Aim of the task | When you reach the line containing "STEP 8 – Then, disable", begin reproducing the material exactly, stop after the line containing "## ⚠️ Prerequisite", and leave out any pictures along the way.

══ Extracted records ══

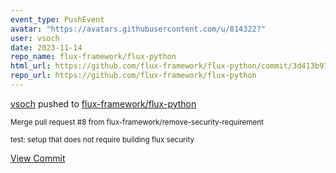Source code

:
 ```yaml
---
event_type: PushEvent
avatar: "https://avatars.githubusercontent.com/u/814322?"
user: vsoch
date: 2023-11-14
repo_name: flux-framework/flux-python
html_url: https://github.com/flux-framework/flux-python/commit/3d413b97fd33cfcaca923d5aceec945f4a7e1b39
repo_url: https://github.com/flux-framework/flux-python
---
```


<a href='https://github.com/vsoch' target='_blank'>vsoch</a> pushed to <a href='https://github.com/flux-framework/flux-python' target='_blank'>flux-framework/flux-python</a>

<small>Merge pull request #8 from flux-framework/remove-security-requirement

test: setup that does not require building flux security</small>

<a href='https://github.com/flux-framework/flux-python/commit/3d413b97fd33cfcaca923d5aceec945f4a7e1b39' target='_blank'>View Commit</a>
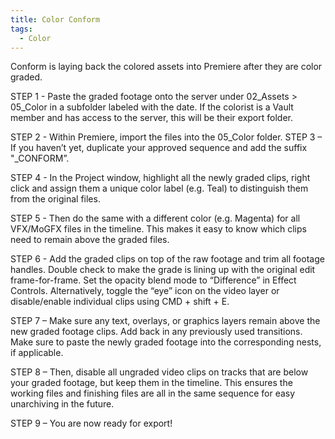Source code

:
 ```yaml
---
title: Color Conform
tags:
  - Color
---
```

Conform is laying back the colored assets into Premiere after they are color graded.

STEP 1 - Paste the graded footage onto the server under 02_Assets > 05_Color in a subfolder labeled with the date. If the colorist is a Vault member and has access to the server, this will be their export folder.

STEP 2 - Within Premiere, import the files into the 05_Color folder. STEP 3 – If you haven’t yet, duplicate your approved sequence and add the suffix "\_CONFORM”.

STEP 4 - In the Project window, highlight all the newly graded clips, right click and assign them a unique color label (e.g. Teal) to distinguish them from the original files.

STEP 5 - Then do the same with a different color (e.g. Magenta) for all VFX/MoGFX files in the timeline. This makes it easy to know which clips need to remain above the graded files.

STEP 6 - Add the graded clips on top of the raw footage and trim all footage handles. Double check to make the grade is lining up with the original edit frame-for-frame. Set the opacity blend mode to “Difference” in Effect Controls. Alternatively, toggle the “eye” icon on the video layer or disable/enable individual clips using CMD + shift + E.

STEP 7 – Make sure any text, overlays, or graphics layers remain above the new graded footage clips. Add back in any previously used transitions. Make sure to paste the newly graded footage into the corresponding nests, if applicable.

STEP 8 – Then, disable all ungraded video clips on tracks that are below your graded footage, but keep them in the timeline. This ensures the working files and finishing files are all in the same sequence for easy unarchiving in the future.

STEP 9 – You are now ready for export!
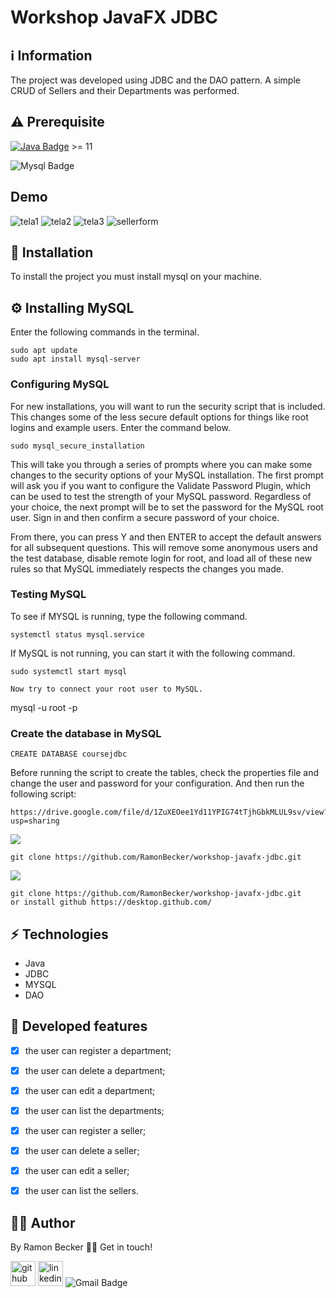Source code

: # Workshop JavaFX JDBC
 
## :information_source: Information 

The project was developed using JDBC and the DAO pattern. A simple CRUD of Sellers and their Departments was performed.

## ⚠️ Prerequisite
[![Java Badge](https://img.shields.io/badge/Java-ED8B00?style=for-the-badge&logo=java&logoColor=white)](https://www.oracle.com/br/java/technologies/javase-downloads.html) >= 11 

![Mysql Badge](https://img.shields.io/badge/MySQL-00000F?style=for-the-badge&logo=mysql&logoColor=white)

## Demo

![tela1](https://user-images.githubusercontent.com/44611131/135714588-6d12f673-1006-4a76-8cae-0e943018271d.PNG)
![tela2](https://user-images.githubusercontent.com/44611131/135714590-8ae53cf0-7bf3-4793-9a21-f06987adec9c.PNG)
![tela3](https://user-images.githubusercontent.com/44611131/135714593-288f9f15-ef95-425d-ad85-c2d380c98d74.PNG)
![sellerform](https://user-images.githubusercontent.com/44611131/135714595-fd847ca7-5157-4c8a-9d73-42d8752679cc.PNG)

## :rocket: Installation

To install the project you must install mysql on your machine.

## ⚙️ Installing MySQL

Enter the following commands in the terminal.

```
sudo apt update
sudo apt install mysql-server

```
### Configuring MySQL

For new installations, you will want to run the security script that is included. This changes some of the less secure default options for things like root logins and example users. Enter the command below.

```
sudo mysql_secure_installation
```
This will take you through a series of prompts where you can make some changes to the security options of your MySQL installation. The first prompt will ask you if you want to configure the Validate Password Plugin, which can be used to test the strength of your MySQL password. Regardless of your choice, the next prompt will be to set the password for the MySQL root user. Sign in and then confirm a secure password of your choice.

From there, you can press Y and then ENTER to accept the default answers for all subsequent questions. This will remove some anonymous users and the test database, disable remote login for root, and load all of these new rules so that MySQL immediately respects the changes you made.

### Testing MySQL

To see if MYSQL is running, type the following command.

```
systemctl status mysql.service
```

If MySQL is not running, you can start it with the following command.
```
sudo systemctl start mysql

Now try to connect your root user to MySQL.
```
mysql -u root -p

### Create the database in MySQL

```
CREATE DATABASE coursejdbc
```


Before running the script to create the tables, check the properties file and change the user and password for your configuration. And then run the following script:

```
https://drive.google.com/file/d/1ZuXEOee1Yd11YPIG74tTjhGbkMLUL9sv/view?usp=sharing
```

![](https://img.shields.io/badge/Linux-FCC624?style=for-the-badge&logo=linux&logoColor=black)


```
git clone https://github.com/RamonBecker/workshop-javafx-jdbc.git
```

![](https://img.shields.io/badge/Windows-0078D6?style=for-the-badge&logo=windows&logoColor=white)
```
git clone https://github.com/RamonBecker/workshop-javafx-jdbc.git
or install github https://desktop.github.com/ 
```

## :zap: Technologies	

- Java
- JDBC
- MYSQL
- DAO


## :memo: Developed features

- [x] the user can register a department;
- [x] the user can delete a department;
- [x] the user can edit a department;
- [x] the user can list the departments;

- [x] the user can register a seller;
- [x] the user can delete a seller;
- [x] the user can edit a seller;
- [x] the user can list the sellers.


## :technologist:	 Author

By Ramon Becker 👋🏽 Get in touch!



[<img src='https://cdn.jsdelivr.net/npm/simple-icons@3.0.1/icons/github.svg' alt='github' height='40'>](https://github.com/RamonBecker)  [<img src='https://cdn.jsdelivr.net/npm/simple-icons@3.0.1/icons/linkedin.svg' alt='linkedin' height='40'>](https://www.linkedin.com/in/https://www.linkedin.com/in/ramon-becker-da-silva-96b81b141//)
![Gmail Badge](https://img.shields.io/badge/-ramonbecker68@gmail.com-c14438?style=flat-square&logo=Gmail&logoColor=white&link=mailto:ramonbecker68@gmail.com)
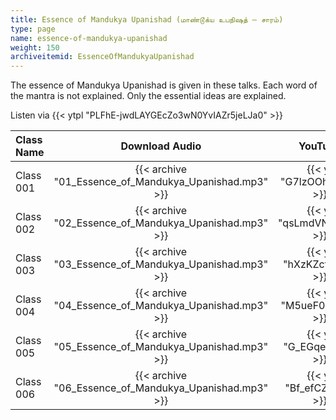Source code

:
 ```yaml
---
title: Essence of Mandukya Upanishad (மாண்டூக்ய உபநிஷத் – சாரம்)
type: page
name: essence-of-mandukya-upanishad
weight: 150
archiveitemid: EssenceOfMandukyaUpanishad
---
```


The essence of Mandukya Upanishad is given in these talks. Each word of the mantra is not explained. Only the essential ideas are explained.

Listen via {{< ytpl "PLFhE-jwdLAYGEcZo3wN0YvIAZr5jeLJa0" >}}

Class Name | Download Audio | YouTube
:---|:---:|:---:
Class 001 | {{< archive "01_Essence_of_Mandukya_Upanishad.mp3" >}} | {{< yt "G7lzOOhQ6gE" >}}
Class 002 | {{< archive "02_Essence_of_Mandukya_Upanishad.mp3" >}} | {{< yt "qsLmdVNX0yM" >}}
Class 003 | {{< archive "03_Essence_of_Mandukya_Upanishad.mp3" >}} | {{< yt "hXzKZcfDkwI" >}}
Class 004 | {{< archive "04_Essence_of_Mandukya_Upanishad.mp3" >}} | {{< yt "M5ueF0c0I3Q" >}}
Class 005 | {{< archive "05_Essence_of_Mandukya_Upanishad.mp3" >}} | {{< yt "G_EGqeEJIgc" >}}
Class 006 | {{< archive "06_Essence_of_Mandukya_Upanishad.mp3" >}} | {{< yt "Bf_efCZe8UI" >}}
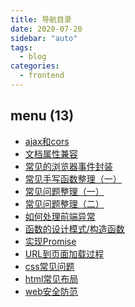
 ```yaml
---
title: 导航目录
date: 2020-07-20
sidebar: "auto"
tags:
  - blog
categories:
  - frontend
---
```


<!-- dirToc -->

## menu (13)

- [ajax和cors](./ajax.md)
- [文档属性兼容](./document.md)
- [常见的浏览器事件封装](./event.md)
- [常见手写函数整理（一）](./fq-fn-01.md)
- [常见问题整理（一）](./fq-issue-01.md)
- [常见问题整理（二）](./fq-issue-02.md)
- [如何处理前端异常](./handleError.md)
- [函数的设计模式/构造函数](./oop.md)
- [实现Promise](./promise.md)
- [URL到页面加载过程](./render-html.md)
- [css常见问题](./use-css.md)
- [html常见布局](./use-html.md)
- [web安全防范](./web-xss.md)

<!-- dirToc -->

═══

Written reply |
STEP 8 – Then, disable all ungraded video clips on tracks that are below your graded footage, but keep them in the timeline. This ensures the working files and finishing files are all in the same sequence for easy unarchiving in the future.

STEP 9 – You are now ready for export!
Source code

: # Workshop JavaFX JDBC
 
## :information_source: Information 

The project was developed using JDBC and the DAO pattern. A simple CRUD of Sellers and their Departments was performed.

## ⚠️ Prerequisite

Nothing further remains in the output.